= Exercise brief =
Would you copy exactly the lines in the data below from the one that has "- [x] detail for build" through the one that has "- <your encrypted FOSSA API key here>", dropping any pictures?

[Extracted records]

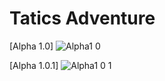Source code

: # Tatics Adventure

[Alpha 1.0]
![Alpha1 0](https://github.com/HongDaHyun/Tactics-Adventure/assets/101586627/964ae324-4319-4b5a-b337-d3d2884fe45a)

[Alpha 1.0.1]
![Alpha1 0 1](https://github.com/HongDaHyun/Tactics-Adventure/assets/101586627/75efc4fa-7e4b-46db-9ce9-507196031c6d)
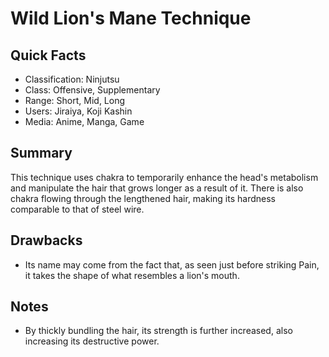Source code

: # Wild Lion's Mane Technique

## Quick Facts
- Classification: Ninjutsu
- Class: Offensive, Supplementary
- Range: Short, Mid, Long
- Users: Jiraiya, Koji Kashin
- Media: Anime, Manga, Game

## Summary
This technique uses chakra to temporarily enhance the head's metabolism and manipulate the hair that grows longer as a result of it. There is also chakra flowing through the lengthened hair, making its hardness comparable to that of steel wire.

## Drawbacks
- Its name may come from the fact that, as seen just before striking Pain, it takes the shape of what resembles a lion's mouth.

## Notes
- By thickly bundling the hair, its strength is further increased, also increasing its destructive power.
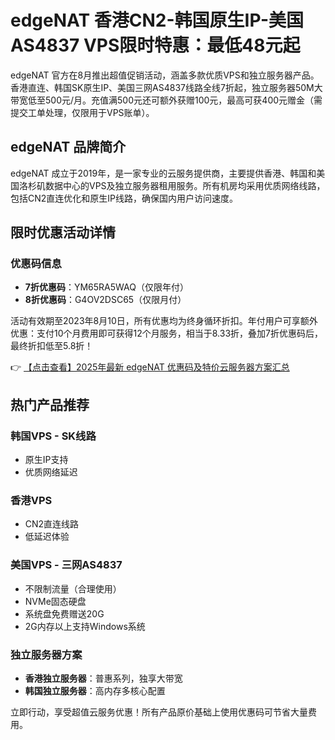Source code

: # edgeNAT 香港CN2-韩国原生IP-美国AS4837 VPS限时特惠：最低48元起

edgeNAT 官方在8月推出超值促销活动，涵盖多款优质VPS和独立服务器产品。香港直连、韩国SK原生IP、美国三网AS4837线路全线7折起，独立服务器50M大带宽低至500元/月。充值满500元还可额外获赠100元，最高可获400元赠金（需提交工单处理，仅限用于VPS账单）。

## edgeNAT 品牌简介

edgeNAT 成立于2019年，是一家专业的云服务提供商，主要提供香港、韩国和美国洛杉矶数据中心的VPS及独立服务器租用服务。所有机房均采用优质网络线路，包括CN2直连优化和原生IP线路，确保国内用户访问速度。

## 限时优惠活动详情

### 优惠码信息
- **7折优惠码**：YM65RA5WAQ（仅限年付）
- **8折优惠码**：G4OV2DSC65（仅限月付）

活动有效期至2023年8月10日，所有优惠均为终身循环折扣。年付用户可享额外优惠：支付10个月费用即可获得12个月服务，相当于8.33折，叠加7折优惠码后，最终折扣低至5.8折！

👉 [【点击查看】2025年最新 edgeNAT 优惠码及特价云服务器方案汇总](https://bit.ly/edgenat)

## 热门产品推荐

### 韩国VPS - SK线路
- 原生IP支持
- 优质网络延迟

### 香港VPS
- CN2直连线路
- 低延迟体验

### 美国VPS - 三网AS4837
- 不限制流量（合理使用）
- NVMe固态硬盘
- 系统盘免费赠送20G
- 2G内存以上支持Windows系统

### 独立服务器方案
- **香港独立服务器**：普惠系列，独享大带宽
- **韩国独立服务器**：高内存多核心配置

立即行动，享受超值云服务优惠！所有产品原价基础上使用优惠码可节省大量费用。
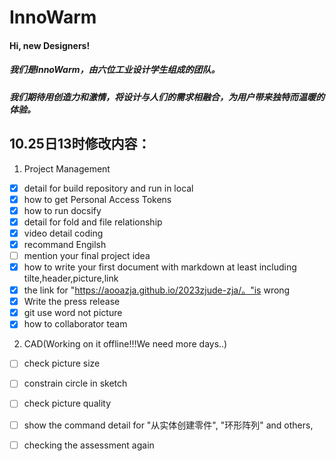 # InnoWarm

#### Hi, new Designers! 
##### 我们是**InnoWarm**，由六位工业设计学生组成的团队。
##### 我们期待用创造力和激情，将设计与人们的需求相融合，为用户带来**独特而温暖**的体验。

## 10.25日13时修改内容：
1. Project Management
- [x] detail for build repository and run in local
- [x] how to get Personal Access Tokens
- [x] how to run docsify
- [x] detail for fold and file relationship
- [x] video detail coding
- [x] recommand Engilsh
- [ ] mention your final project idea
- [x] how to write your first document with markdown at least including tilte,header,picture,link
- [x] the link for "https://aooazja.github.io/2023zjude-zja/。"is wrong
- [x] Write the press release
- [x] git use word not picture
- [x] how to collaborator team

2. CAD(Working on it offline!!!We need more days..)
- [ ] check picture size 
- [ ] constrain circle in sketch
- [ ] check picture quality 
- [ ] show the command detail for "从实体创建零件", "环形阵列" and others,
- [ ] checking the assessment again


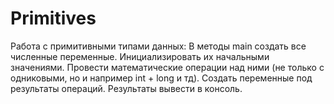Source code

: # Primitives

Работа с примитивными типами данных:
В методы main создать все численные переменные.
Инициализировать их начальными значениями.
Провести математические операции над ними (не только с одниковыми, но и например int + long и тд).
Создать переменные под результаты операций.
Результаты вывести в консоль.
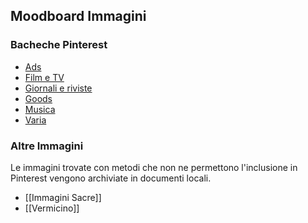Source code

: ## Moodboard Immagini

### Bacheche Pinterest

- [Ads](https://pin.it/5kNrrma)
- [Film e TV](https://pin.it/NXMnrVJ)
- [Giornali e riviste](https://pin.it/8y8sXOw)
- [Goods](https://pin.it/3KVwdk5)
- [Musica](https://pin.it/yaqNAuN)
- [Varia](https://pin.it/1Mpcb1D)

### Altre Immagini
Le immagini trovate con metodi che non ne permettono l'inclusione in Pinterest vengono archiviate in documenti locali.

- [[Immagini Sacre]]
- [[Vermicino]]



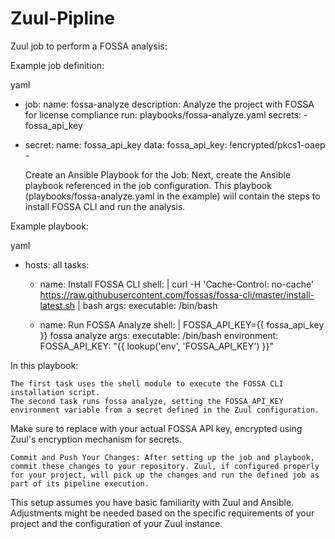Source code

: # Zuul-Pipline

 Zuul job to perform a FOSSA analysis:
  
 Example job definition:

yaml

- job:
    name: fossa-analyze
    description: Analyze the project with FOSSA for license compliance
    run: playbooks/fossa-analyze.yaml
    secrets:
      - fossa_api_key

- secret:
    name: fossa_api_key
    data:
      fossa_api_key: !encrypted/pkcs1-oaep
        - <your encrypted FOSSA API key here>

    Create an Ansible Playbook for the Job: Next, create the Ansible playbook referenced in the job configuration. This playbook (playbooks/fossa-analyze.yaml in the example) will contain the steps to install FOSSA CLI and run the analysis.

Example playbook:

yaml

- hosts: all
  tasks:
    - name: Install FOSSA CLI
      shell: |
        curl -H 'Cache-Control: no-cache' https://raw.githubusercontent.com/fossas/fossa-cli/master/install-latest.sh | bash
      args:
        executable: /bin/bash

    - name: Run FOSSA Analyze
      shell: |
        FOSSA_API_KEY={{ fossa_api_key }} fossa analyze
      args:
        executable: /bin/bash
      environment:
        FOSSA_API_KEY: "{{ lookup('env', 'FOSSA_API_KEY') }}"

In this playbook:

    The first task uses the shell module to execute the FOSSA CLI installation script.
    The second task runs fossa analyze, setting the FOSSA_API_KEY environment variable from a secret defined in the Zuul configuration.

Make sure to replace <your encrypted FOSSA API key here> with your actual FOSSA API key, encrypted using Zuul's encryption mechanism for secrets.

    Commit and Push Your Changes: After setting up the job and playbook, commit these changes to your repository. Zuul, if configured properly for your project, will pick up the changes and run the defined job as part of its pipeline execution.

This setup assumes you have basic familiarity with Zuul and Ansible. Adjustments might be needed based on the specific requirements of your project and the configuration of your Zuul instance.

= Task response =
- [x] detail for build repository and run in local
- [x] how to get Personal Access Tokens
- [x] how to run docsify
- [x] detail for fold and file relationship
- [x] video detail coding
- [x] recommand Engilsh
- [ ] mention your final project idea
- [x] how to write your first document with markdown at least including tilte,header,picture,link
- [x] the link for "https://aooazja.github.io/2023zjude-zja/。"is wrong
- [x] Write the press release
- [x] git use word not picture
- [x] how to collaborator team

2. CAD(Working on it offline!!!We need more days..)
- [ ] check picture size 
- [ ] constrain circle in sketch
- [ ] check picture quality 
- [ ] show the command detail for "从实体创建零件", "环形阵列" and others,
- [ ] checking the assessment again


Source code

: # Primitives

Работа с примитивными типами данных:
В методы main создать все численные переменные.
Инициализировать их начальными значениями.
Провести математические операции над ними (не только с одниковыми, но и например int + long и тд).
Создать переменные под результаты операций.
Результаты вывести в консоль.
Source code

: ## Moodboard Immagini

### Bacheche Pinterest

- [Ads](https://pin.it/5kNrrma)
- [Film e TV](https://pin.it/NXMnrVJ)
- [Giornali e riviste](https://pin.it/8y8sXOw)
- [Goods](https://pin.it/3KVwdk5)
- [Musica](https://pin.it/yaqNAuN)
- [Varia](https://pin.it/1Mpcb1D)

### Altre Immagini
Le immagini trovate con metodi che non ne permettono l'inclusione in Pinterest vengono archiviate in documenti locali.

- [[Immagini Sacre]]
- [[Vermicino]]



Source code

: # Zuul-Pipline

 Zuul job to perform a FOSSA analysis:
  
 Example job definition:

yaml

- job:
    name: fossa-analyze
    description: Analyze the project with FOSSA for license compliance
    run: playbooks/fossa-analyze.yaml
    secrets:
      - fossa_api_key

- secret:
    name: fossa_api_key
    data:
      fossa_api_key: !encrypted/pkcs1-oaep
        - <your encrypted FOSSA API key here>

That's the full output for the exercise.